5. Handling Audio Responses

• serverContent with Audio: When a serverContent message containing audio data is received, the application extracts the base64-encoded audio data.
• inlineData: The audio data is found in response.serverContent.modelTurn.parts[0].inlineData.data.
• playAudioChunk(): This function is called to handle the audio chunk.
• Audio Queue: Audio is pushed into an audioQueue array for processing.
• Audio Playback Management: isPlayingAudio flag ensures that chunks are played sequentially, one after the other.
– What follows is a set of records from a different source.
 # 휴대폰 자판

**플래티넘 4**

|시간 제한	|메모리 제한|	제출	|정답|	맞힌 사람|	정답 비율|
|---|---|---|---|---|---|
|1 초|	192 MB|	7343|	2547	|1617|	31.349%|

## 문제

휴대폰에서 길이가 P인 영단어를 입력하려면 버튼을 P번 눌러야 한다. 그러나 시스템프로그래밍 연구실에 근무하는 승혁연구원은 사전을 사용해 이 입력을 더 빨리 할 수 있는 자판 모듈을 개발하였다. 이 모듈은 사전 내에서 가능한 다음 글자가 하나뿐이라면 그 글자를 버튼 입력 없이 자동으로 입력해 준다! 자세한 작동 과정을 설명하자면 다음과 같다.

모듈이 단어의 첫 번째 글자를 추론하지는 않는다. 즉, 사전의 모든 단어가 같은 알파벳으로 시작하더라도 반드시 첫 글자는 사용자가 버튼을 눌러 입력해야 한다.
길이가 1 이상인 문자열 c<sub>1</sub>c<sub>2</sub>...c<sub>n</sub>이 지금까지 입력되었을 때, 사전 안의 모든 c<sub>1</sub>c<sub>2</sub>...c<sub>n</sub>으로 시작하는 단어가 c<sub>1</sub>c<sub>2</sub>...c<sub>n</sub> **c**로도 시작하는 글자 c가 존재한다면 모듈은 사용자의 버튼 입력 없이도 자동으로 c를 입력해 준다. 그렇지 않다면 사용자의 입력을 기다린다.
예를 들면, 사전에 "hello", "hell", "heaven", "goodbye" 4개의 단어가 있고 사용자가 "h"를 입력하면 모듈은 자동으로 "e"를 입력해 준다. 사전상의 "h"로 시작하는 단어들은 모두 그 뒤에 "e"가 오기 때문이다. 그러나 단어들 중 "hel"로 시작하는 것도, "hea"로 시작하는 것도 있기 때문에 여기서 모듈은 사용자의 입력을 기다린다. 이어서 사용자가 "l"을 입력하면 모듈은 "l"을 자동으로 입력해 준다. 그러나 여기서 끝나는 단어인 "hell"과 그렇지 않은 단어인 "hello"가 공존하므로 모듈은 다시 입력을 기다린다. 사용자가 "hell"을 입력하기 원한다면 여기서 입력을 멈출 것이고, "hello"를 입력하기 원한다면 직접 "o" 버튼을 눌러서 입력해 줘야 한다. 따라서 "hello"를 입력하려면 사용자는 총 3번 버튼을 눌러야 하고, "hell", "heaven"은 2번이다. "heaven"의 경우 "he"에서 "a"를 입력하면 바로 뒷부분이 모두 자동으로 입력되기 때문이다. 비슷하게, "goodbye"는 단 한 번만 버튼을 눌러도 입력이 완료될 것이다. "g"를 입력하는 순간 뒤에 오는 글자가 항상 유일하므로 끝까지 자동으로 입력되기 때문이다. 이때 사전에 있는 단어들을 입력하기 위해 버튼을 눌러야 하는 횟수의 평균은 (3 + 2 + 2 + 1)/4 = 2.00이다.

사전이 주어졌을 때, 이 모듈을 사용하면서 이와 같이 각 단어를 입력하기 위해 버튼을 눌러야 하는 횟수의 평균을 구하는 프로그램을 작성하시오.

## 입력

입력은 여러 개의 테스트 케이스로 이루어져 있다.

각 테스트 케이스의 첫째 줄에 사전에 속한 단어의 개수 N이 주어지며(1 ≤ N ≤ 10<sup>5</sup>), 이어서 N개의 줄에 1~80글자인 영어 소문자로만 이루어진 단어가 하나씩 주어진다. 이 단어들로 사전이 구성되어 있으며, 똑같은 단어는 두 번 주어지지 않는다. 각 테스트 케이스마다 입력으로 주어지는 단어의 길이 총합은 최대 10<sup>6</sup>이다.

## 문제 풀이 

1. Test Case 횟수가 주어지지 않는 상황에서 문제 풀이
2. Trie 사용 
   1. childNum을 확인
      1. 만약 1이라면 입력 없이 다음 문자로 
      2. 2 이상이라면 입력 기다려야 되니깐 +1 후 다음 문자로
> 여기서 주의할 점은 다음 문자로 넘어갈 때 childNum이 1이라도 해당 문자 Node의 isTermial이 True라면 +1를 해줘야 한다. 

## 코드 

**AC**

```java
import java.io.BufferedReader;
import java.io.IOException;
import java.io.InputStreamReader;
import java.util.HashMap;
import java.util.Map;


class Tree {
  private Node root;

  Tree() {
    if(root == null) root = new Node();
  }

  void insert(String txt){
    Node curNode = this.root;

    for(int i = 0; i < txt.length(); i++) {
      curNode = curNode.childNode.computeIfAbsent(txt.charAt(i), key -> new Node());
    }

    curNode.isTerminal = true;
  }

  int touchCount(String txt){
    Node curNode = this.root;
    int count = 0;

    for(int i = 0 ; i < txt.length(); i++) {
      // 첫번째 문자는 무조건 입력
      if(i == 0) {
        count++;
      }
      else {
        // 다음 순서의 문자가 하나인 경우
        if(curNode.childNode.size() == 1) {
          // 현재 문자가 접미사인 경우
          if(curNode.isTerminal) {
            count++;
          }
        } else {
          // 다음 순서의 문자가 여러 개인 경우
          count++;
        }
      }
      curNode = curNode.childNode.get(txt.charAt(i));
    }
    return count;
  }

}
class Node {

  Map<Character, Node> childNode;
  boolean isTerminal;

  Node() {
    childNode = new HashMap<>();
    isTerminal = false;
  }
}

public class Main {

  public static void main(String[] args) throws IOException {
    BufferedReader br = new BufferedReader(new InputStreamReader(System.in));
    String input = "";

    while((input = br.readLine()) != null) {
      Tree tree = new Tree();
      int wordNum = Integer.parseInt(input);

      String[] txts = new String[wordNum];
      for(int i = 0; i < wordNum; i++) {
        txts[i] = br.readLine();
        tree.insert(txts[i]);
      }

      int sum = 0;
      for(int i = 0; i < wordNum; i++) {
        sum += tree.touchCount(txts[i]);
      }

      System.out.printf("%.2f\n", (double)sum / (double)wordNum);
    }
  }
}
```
6. Audio Playback with AudioContext

• ensureAudioInitialized(): This function initializes the AudioContext when the first audio chunk is received. This is done lazily to comply with browser autoplay policies. It sets a sample rate of 24000.
  • Lazy Initialization: The AudioContext is only created when the first audio chunk is received. This is because some browsers restrict audio playback unless it's initiated by a user action.
  • Sample Rate: The sample rate is set to 24000 Hz, which is a common sample rate for speech audio.
• playAudioChunk(): This function adds an audio chunk to a queue (audioQueue) and initiates audio playback if it's not already playing.
• processAudioQueue(): This function is responsible for processing and playing audio chunks from the queue.
  • Chunk Handling: It retrieves an audio chunk from the queue.
  • Base64 Decoding: The base64-encoded audio chunk is decoded to an ArrayBuffer using base64ToArrayBuffer().
  • PCM to Float32 Conversion: The raw PCM16LE (16-bit little-endian Pulse Code Modulation) audio data is converted to Float32 format using convertPCM16LEToFloat32(). This is necessary because AudioContext works with floating-point audio data.
  • Creating an AudioBuffer: An AudioBuffer is created with a single channel, the appropriate length, and a sample rate of 24000 Hz. The Float32 audio data is then copied into the AudioBuffer.
  • Creating an AudioBufferSourceNode: An AudioBufferSourceNode is created, which acts as a source for the audio data. The AudioBuffer is assigned to the source node.
  • Connecting to Destination: The source node is connected to the AudioContext's destination (the speakers).
  • Starting Playback: source.start(0) starts the playback of the audio chunk immediately.
  • onended Event: A promise is used with the onended event of the source node to ensure that the next chunk in the queue is only played after the current chunk has finished playing. This is crucial for maintaining the correct order and avoiding overlapping audio.

7. Helper Functions

• base64ToArrayBuffer(): Converts a base64-encoded string to an ArrayBuffer.
• convertPCM16LEToFloat32(): Converts PCM16LE audio data to Float32 format.
• logMessage(): Appends a message to the output div on the HTML page.

8. Error Handling and Connection Closure

• onerror Handler: Logs WebSocket errors to the console and displays an error message on the page.
• onclose Handler: Logs information about the connection closure.

Summary

This example demonstrates a basic text-to-speech application using the Gemini API with WebSockets. It showcases:

• Establishing a WebSocket connection and sending a setup message.
• Handling user input and sending text messages to the API.
• Receiving audio responses in base64-encoded chunks.
• Decoding and converting audio data to a format suitable for playback.
• Using AudioContext to play the audio in the browser sequentially, one chunk after the other.
• Implementing basic error handling and connection closure.

This example provides a starting point for building more sophisticated applications that can generate audio responses from the Gemini model and play them back in real time, all within the browser environment using low-level WebSockets and AudioContext for audio management.